Dr. Hollmann is a pathologist with clinical training in dermatopathology who focuses on cutaneous tumor immunology. As a Melanoma Research Alliance young investigator and a member of both the melanoma and lung immunotherapy Stand Up to Cancer science teams, he has recently contributed to studies of the correlation between tumor neoantigens and response to immunotherapeutics. He has been involved in numerous basic and clinical investigational studies of melanoma biology and immunology. He also serves as a study pathologist for checkpoint inhibitor trials at MSK.
Michael Angelo trained in clinical pathology at UCSF and completed a postdoctoral research fellowship in the lab of Garry Nolan prior to starting his own lab at Stanford in 2014. He is board certified in clinical pathology and a recipient of the NIH Director’s Early Independence Award.
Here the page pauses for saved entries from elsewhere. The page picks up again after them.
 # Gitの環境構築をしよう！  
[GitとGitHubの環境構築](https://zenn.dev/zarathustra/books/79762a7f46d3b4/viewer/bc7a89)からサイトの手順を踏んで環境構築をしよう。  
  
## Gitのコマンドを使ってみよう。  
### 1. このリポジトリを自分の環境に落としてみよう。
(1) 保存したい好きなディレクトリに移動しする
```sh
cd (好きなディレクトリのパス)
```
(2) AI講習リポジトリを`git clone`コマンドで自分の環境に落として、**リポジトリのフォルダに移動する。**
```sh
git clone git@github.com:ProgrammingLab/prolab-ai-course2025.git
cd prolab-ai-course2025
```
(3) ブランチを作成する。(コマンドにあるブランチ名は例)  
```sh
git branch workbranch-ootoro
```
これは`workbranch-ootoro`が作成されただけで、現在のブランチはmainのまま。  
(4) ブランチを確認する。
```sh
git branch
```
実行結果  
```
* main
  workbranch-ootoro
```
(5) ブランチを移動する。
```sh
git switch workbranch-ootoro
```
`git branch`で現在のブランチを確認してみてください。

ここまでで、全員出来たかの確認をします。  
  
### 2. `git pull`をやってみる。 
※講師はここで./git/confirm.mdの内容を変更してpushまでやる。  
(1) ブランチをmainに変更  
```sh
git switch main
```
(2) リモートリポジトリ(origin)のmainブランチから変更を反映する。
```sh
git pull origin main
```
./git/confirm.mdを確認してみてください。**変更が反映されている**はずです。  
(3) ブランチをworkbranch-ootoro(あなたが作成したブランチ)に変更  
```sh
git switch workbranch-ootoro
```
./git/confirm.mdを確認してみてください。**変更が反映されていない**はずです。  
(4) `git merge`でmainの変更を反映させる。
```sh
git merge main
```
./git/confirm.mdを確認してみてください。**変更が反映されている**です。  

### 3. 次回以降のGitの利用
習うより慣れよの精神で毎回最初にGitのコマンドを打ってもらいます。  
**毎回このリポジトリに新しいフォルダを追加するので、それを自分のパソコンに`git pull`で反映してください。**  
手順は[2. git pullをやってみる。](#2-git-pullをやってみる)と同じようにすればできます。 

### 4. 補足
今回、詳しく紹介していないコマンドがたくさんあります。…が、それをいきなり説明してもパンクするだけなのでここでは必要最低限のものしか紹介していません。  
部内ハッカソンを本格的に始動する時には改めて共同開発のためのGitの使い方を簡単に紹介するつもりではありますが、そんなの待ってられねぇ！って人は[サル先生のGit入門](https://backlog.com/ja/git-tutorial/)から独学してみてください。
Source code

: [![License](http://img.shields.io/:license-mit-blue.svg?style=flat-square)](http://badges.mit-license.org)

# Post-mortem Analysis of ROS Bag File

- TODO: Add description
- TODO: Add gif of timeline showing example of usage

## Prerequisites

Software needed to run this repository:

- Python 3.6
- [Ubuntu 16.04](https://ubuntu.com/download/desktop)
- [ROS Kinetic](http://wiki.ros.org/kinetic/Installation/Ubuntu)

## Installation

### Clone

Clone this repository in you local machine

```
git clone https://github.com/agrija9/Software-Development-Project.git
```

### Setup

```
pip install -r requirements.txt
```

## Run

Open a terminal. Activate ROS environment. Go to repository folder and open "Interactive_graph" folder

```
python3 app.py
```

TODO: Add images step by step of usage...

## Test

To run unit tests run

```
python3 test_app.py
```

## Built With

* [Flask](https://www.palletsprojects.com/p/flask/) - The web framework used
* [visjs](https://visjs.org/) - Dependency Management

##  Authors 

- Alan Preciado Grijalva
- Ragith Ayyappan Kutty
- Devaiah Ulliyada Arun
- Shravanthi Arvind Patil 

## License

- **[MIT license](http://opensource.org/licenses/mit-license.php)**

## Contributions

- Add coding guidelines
Mike’s main research focus is creating and applying next generation instrumentation and methods for nanometer scale, multiplexed, quantitative imaging of of genes and proteins in clinical tissue biopsies. To this end, his lab has recently developed new instrumentation for multiplexed ion beam imaging (MIBI), which uses secondary ion mass spectrometry to measure antibodies tagged with mass reporters. Highly multiplexed IHC panels for assessing immune cell populations in solid tissue are currently being used in the Angelo lab to study tumor-immune interactions in multiple malignancies.